It also makes for a somewhat odd driving experience. For me, there was the initial fear, but it passed quickly; by the time you’re used to it, it’s more like watching a very dull movie — something Warholian about the interplay of sun, shadow, and the monotony of the interstate. Your attention wants to drift, but the car will start beeping at you. I found myself growing sleepy after a long stretch of doing nothing, sucking down shitty gas-station coffee like it was Gatorade. I snuck glances at my phone. It was relaxing, but relaxing in the way uninteresting dinner conversation can be relaxing — you’re free to mentally check out, let your thoughts wander around a bit. It’s not unpleasant. It’s not exciting. It’s just a very advanced piece of code doing something I could do for myself, while I sit quietly with my hands in my lap.

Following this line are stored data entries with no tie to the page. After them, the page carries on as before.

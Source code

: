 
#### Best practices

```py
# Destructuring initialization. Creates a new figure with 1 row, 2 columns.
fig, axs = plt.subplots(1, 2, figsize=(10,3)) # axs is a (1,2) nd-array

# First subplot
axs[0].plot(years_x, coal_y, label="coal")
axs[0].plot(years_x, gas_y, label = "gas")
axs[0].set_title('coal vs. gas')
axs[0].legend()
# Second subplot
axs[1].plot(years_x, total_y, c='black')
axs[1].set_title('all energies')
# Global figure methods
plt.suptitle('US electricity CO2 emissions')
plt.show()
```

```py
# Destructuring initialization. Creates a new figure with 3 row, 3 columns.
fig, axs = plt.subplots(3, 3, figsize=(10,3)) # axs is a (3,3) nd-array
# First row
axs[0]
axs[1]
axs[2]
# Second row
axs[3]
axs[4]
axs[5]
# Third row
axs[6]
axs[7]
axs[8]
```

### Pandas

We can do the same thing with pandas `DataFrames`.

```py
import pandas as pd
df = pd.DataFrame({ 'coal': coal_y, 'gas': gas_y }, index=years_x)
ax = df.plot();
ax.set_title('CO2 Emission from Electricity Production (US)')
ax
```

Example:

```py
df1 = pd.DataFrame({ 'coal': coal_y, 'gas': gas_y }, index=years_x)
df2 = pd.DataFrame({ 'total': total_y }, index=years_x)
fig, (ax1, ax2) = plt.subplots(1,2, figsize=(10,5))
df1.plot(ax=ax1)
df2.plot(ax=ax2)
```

The system will kick drivers out of Super Cruise, depending on how fast the car is going, within about four seconds if the driver isn’t paying attention to the road. But all three of journalists that drove the CT6, including myself, quickly displayed that admirable human desire to fool systems put in place to keep us safe. We worked out ways to bounce our attention back and forth between our phone and the car in roughly four-second segments, deceiving the system into thinking we were paying attention, to the point where we were all able to answer emails and to Slack with co-workers. One journalist I was riding with was able to communicate with his editor, log in to Facebook, and then start a Facebook Live session of him driving hands-free. While I held the camera for the majority of the time, the fact he was able to coordinate that many moving parts while ostensibly driving a car is either impressive or incredibly stupid. (Most of the comments on the post, for what it’s worth, were variants of “Get the fuck out of the left lane and let people pass, idiot.”)

For the two days and 600 miles from New York to D.C. and then from D.C. to Cleveland, we probably spent almost a quarter of that time using Super Cruise. When it’s working, it’s an impressive glimpse of what automated driving can be. A car merged directly in front of me going dangerously slower than the flow of traffic around it. My instinct was to pump the brake and make a quick lane change to the left — a lane change that would have taken me into the path of a sedan speeding along in the passing lane. The car recognized everything going on, calmly decelerated, and then smoothly caught back up with the rest of the crowd.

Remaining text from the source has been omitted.